# Which chainsaw



## MidGAOutdoor (Apr 7, 2011)

I decided today that I wanted another saw. bigger. to run a MKIII chainsaw mill. looking around a 36 inch bar so I don't have to be so picky about the logs I get. tired of worrying about whether this Hudson kiddie sawmill (Oscar 118 hobby) can do it. it does really good on the small ones. if I get the bigger saw I can cut the logs down to fit on it or just slab them out for benches. I don't want to be over $1400 out the door. thinking either a stihl MS660 or Husqvarna 395XP.


----------



## hwebb99 (Nov 27, 2012)

My vote is the 395 XP. I love my 375 XP.


----------



## MidGAOutdoor (Apr 7, 2011)

does the 375 have any [email protected]?


----------



## johnep (Apr 12, 2007)

On the Alaskan TV progs, they all have Stihl.
johnep


----------



## hwebb99 (Nov 27, 2012)

MidGAOutdoor said:


> does the 372 have any [email protected]?

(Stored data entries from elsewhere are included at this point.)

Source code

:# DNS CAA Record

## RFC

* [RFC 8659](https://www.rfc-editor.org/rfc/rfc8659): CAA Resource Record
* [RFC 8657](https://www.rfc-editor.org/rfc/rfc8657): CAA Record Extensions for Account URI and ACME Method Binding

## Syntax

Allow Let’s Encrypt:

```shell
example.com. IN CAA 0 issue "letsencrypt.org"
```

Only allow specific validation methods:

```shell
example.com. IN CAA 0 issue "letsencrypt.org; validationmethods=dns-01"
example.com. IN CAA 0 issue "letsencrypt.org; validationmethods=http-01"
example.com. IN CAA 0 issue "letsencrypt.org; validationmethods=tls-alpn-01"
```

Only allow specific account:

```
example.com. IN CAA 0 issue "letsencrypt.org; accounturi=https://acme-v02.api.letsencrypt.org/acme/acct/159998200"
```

 The 372 XP is a bad a$$ saw. It can cut a 20" red oak in about 15 seconds.


----------



## Smith Brother (Dec 9, 2012)

I sold both brands for twenty years, customers bought STIHL over the Husq, and we NEVER heard a single complaint.

Most of our Husq's sold when Stihl selection was low, or we were out of a model.

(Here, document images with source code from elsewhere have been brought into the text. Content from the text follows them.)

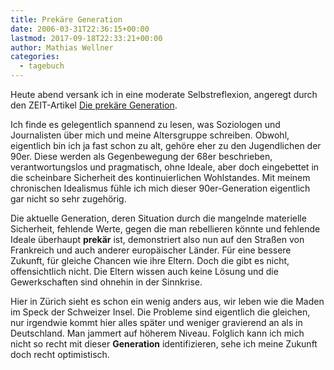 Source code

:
 ```yaml
---
title: Prekäre Generation
date: 2006-03-31T22:36:15+00:00
lastmod: 2017-09-18T22:33:21+00:00
author: Mathias Wellner
categories:
  - tagebuch
---
```

Heute abend versank ich in eine moderate Selbstreflexion, angeregt durch den ZEIT-Artikel [Die prekäre Generation](http://www.zeit.de/2006/14/Titel_2fZukunft_14). <!--more-->

Ich finde es gelegentlich spannend zu lesen, was Soziologen und Journalisten über mich und meine Altersgruppe schreiben. Obwohl, eigentlich bin ich ja fast schon zu alt, gehöre eher zu den Jugendlichen der 90er. Diese werden als Gegenbewegung der 68er beschrieben, verantwortungslos und pragmatisch, ohne Ideale, aber doch eingebettet in die scheinbare Sicherheit des kontinuierlichen Wohlstandes. Mit meinem chronischen Idealismus fühle ich mich dieser 90er-Generation eigentlich gar nicht so sehr zugehörig. 

Die aktuelle Generation, deren Situation durch die mangelnde materielle Sicherheit, fehlende Werte, gegen die man rebellieren könnte und fehlende Ideale überhaupt **prekär** ist, demonstriert also nun auf den Straßen von Frankreich und auch anderer europäischer Länder. Für eine bessere Zukunft, für gleiche Chancen wie ihre Eltern. Doch die gibt es nicht, offensichtlich nicht. Die Eltern wissen auch keine Lösung und die Gewerkschaften sind ohnehin in der Sinnkrise. 

Hier in Zürich sieht es schon ein wenig anders aus, wir leben wie die Maden im Speck der Schweizer Insel. Die Probleme sind eigentlich die gleichen, nur irgendwie kommt hier alles später und weniger gravierend an als in Deutschland. Man jammert auf höherem Niveau. Folglich kann ich mich nicht so recht mit dieser **Generation** identifizieren, sehe ich meine Zukunft doch recht optimistisch.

Key to long life, CLEAN PROPERLY MIXED FUEL, KEEP CHAIN OUT OF DIRT, NEVER LOAN YOUR SAW, DON'T EVER LEAVE UNATTENDED, THEY ARE TARGET FOR A THIEF.

I'm sure you will love a Stihl.

Dale Indy


----------



## MidGAOutdoor (Apr 7, 2011)

settled on Stihl MS661 with 36 in bar and extra chain for $1320.xx out he door. Ordered a Panther Mill 2 today for a 42 inch bar in case I upgrade. got the auxiliary oiler and had them upgrade to 24 inch cut depth. I'm nervous now because I called the # on the site and it went to an INDIVUDIALS voicemail not to one with a legitimate business name. my voice mail has our company name because were legit. just saying.


----------



## Steve Neul (Sep 2, 2011)

I preferred McCulloch chainsaws but I don't believe they make a full size saw anymore. I'm currently using Stihl but it makes me cranky, cranking and cranking on it trying to get it running. Nobody can get the thing running any better.


----------



## MidGAOutdoor (Apr 7, 2011)

what are u using it for?


----------



## gmcooter (Jan 22, 2015)

*chain saw*

I am for stihl. I cut fire wood to sell for 20 years . I used a 038 with 20" bar. I bought a 390 a few years ago. It is a little hard to start after not being used for a while. It has a compression release which helps when starting. My Dad bought a husky about the same time. He has a lot of trouble with it. The only thing I have against the 390 is it is so heavy. I broke my back in 2010 and can't hardly handle know.


----------



## djg (Dec 24, 2009)

I thought there was something about the odd numbering of a Stihl; 660 vs 661. When I was looking at a 390/391, if I remember correctly, the 391 had problems with rebuilding it, where the 390 was re-buildable. I don't remember much more.


----------



## Toolman50 (Mar 22, 2015)

smithbrother said:


> I sold both brands for twenty years, customers bought STIHL over the Husq, and we NEVER heard a single complaint.
> 
> Most of our Husq's sold when Stihl selection was low, or we were out of a model.
> 
> ...



My brother bought a Stihl chainsaw. After years of hard use and poor maintenance, it still cranks to my amazement. His Stihl has impressed me.


----------



## tewitt1949 (Nov 26, 2013)

I've had 3 Stihl for over 45 years. Never any problems. Cutting son of a guns. I usually get a mid size one. The first one was a " 041 Farm Boss" Great saw.

You will be happy with a Stihl. Always starts easy too.


----------



## FishFactory (Nov 8, 2013)

smithbrother said:


> I sold both brands for twenty years, customers bought STIHL over the Husq, and we NEVER heard a single complaint.
> 
> Most of our Husq's sold when Stihl selection was low, or we were out of a model.
> 
> ...


 I have five stihls, only problem I have ever had is when I loaned out my 660 and it came back blown up with straight gas in it. Expensive mistake but I rebuilt it myself and saved some money. That saw is a beast! Its no fun to run but it will cut some wood. I have an old 044 and a 13 year old 440 and they are my work horses. Never picked up a saw that runs or feels as good as an 044. Best saw ever built in my opinion,


----------